---------- Exercise inputs ----------

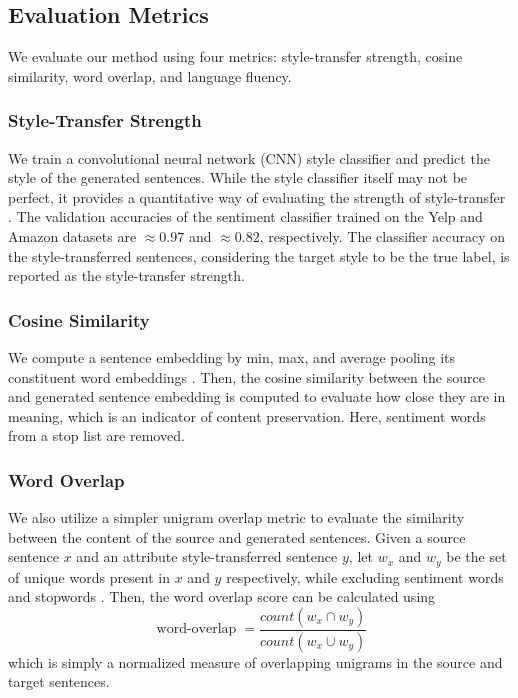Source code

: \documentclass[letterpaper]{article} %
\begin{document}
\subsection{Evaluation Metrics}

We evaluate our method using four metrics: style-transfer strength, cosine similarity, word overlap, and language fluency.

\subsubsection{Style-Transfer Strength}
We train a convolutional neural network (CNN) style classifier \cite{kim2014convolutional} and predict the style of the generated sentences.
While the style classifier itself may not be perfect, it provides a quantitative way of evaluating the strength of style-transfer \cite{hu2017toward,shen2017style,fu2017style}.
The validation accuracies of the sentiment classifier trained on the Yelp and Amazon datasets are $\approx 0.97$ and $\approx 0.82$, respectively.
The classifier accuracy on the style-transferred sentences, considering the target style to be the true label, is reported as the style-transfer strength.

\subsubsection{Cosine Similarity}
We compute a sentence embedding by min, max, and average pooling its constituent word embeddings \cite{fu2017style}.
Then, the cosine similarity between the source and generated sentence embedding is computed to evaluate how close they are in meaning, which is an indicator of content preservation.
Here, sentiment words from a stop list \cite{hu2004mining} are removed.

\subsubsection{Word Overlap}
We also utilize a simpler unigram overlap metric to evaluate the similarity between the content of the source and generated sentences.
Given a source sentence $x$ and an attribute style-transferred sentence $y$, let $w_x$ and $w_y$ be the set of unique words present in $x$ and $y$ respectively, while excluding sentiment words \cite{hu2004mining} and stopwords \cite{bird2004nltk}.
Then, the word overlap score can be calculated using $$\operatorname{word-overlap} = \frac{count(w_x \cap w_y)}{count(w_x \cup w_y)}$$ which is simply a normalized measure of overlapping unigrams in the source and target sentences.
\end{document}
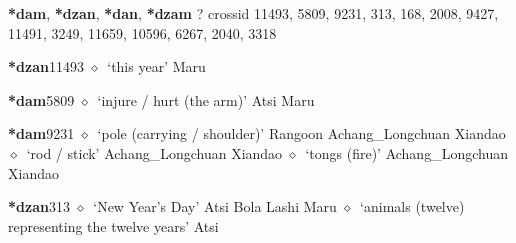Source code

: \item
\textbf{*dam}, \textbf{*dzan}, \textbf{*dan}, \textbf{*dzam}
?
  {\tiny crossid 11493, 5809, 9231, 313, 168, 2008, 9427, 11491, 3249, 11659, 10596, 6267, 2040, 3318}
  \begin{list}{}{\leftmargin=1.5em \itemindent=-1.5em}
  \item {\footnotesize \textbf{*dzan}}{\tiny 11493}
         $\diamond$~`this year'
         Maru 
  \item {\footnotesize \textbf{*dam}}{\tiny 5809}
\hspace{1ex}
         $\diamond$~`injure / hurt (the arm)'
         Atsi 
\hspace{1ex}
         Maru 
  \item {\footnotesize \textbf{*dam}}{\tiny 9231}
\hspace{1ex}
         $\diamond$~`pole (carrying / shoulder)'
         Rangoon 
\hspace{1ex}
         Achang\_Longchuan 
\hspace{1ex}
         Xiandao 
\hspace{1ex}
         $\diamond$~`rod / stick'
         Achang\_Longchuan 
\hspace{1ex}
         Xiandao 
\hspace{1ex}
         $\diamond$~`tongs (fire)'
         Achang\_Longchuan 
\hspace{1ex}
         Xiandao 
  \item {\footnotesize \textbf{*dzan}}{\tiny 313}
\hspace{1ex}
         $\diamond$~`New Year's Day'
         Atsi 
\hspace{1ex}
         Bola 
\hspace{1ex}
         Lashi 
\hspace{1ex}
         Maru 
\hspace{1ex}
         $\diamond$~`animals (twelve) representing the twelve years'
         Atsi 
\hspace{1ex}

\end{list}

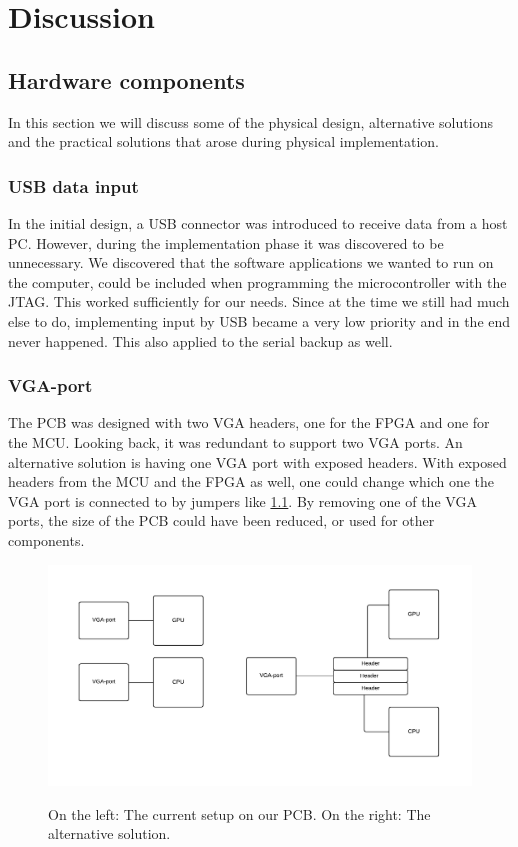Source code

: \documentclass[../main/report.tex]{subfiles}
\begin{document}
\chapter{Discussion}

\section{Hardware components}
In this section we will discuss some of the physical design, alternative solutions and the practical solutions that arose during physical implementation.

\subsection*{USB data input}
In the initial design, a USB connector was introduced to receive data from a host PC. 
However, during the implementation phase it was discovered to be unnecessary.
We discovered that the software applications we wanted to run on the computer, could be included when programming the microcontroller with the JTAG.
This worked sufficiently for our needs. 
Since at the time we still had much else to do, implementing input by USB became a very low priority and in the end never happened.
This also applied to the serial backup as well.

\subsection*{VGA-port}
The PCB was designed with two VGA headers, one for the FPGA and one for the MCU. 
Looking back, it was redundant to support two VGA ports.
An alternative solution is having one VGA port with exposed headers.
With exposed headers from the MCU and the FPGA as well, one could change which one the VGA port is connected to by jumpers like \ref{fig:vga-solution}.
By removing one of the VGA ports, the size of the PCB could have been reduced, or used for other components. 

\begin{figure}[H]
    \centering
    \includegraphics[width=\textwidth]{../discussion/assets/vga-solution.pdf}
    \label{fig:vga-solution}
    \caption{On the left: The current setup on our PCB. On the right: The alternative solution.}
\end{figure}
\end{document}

----------

* _Your goal_: Leaving out all pictures, set down exactly the lines of the material above, from the line with "(carrying / shoulder)'" to the line with "In the initial" inclusive, and no others.

* _The completed task_:
         $\diamond$~`pole (carrying / shoulder)'
         Rangoon 
\hspace{1ex}
         Achang\_Longchuan 
\hspace{1ex}
         Xiandao 
\hspace{1ex}
         $\diamond$~`rod / stick'
         Achang\_Longchuan 
\hspace{1ex}
         Xiandao 
\hspace{1ex}
         $\diamond$~`tongs (fire)'
         Achang\_Longchuan 
\hspace{1ex}
         Xiandao 
  \item {\footnotesize \textbf{*dzan}}{\tiny 313}
\hspace{1ex}
         $\diamond$~`New Year's Day'
         Atsi 
\hspace{1ex}
         Bola 
\hspace{1ex}
         Lashi 
\hspace{1ex}
         Maru 
\hspace{1ex}
         $\diamond$~`animals (twelve) representing the twelve years'
         Atsi 
\hspace{1ex}

\end{list}

Source code

: \documentclass[../main/report.tex]{subfiles}
\begin{document}
\chapter{Discussion}

\section{Hardware components}
In this section we will discuss some of the physical design, alternative solutions and the practical solutions that arose during physical implementation.

\subsection*{USB data input}
In the initial design, a USB connector was introduced to receive data from a host PC. 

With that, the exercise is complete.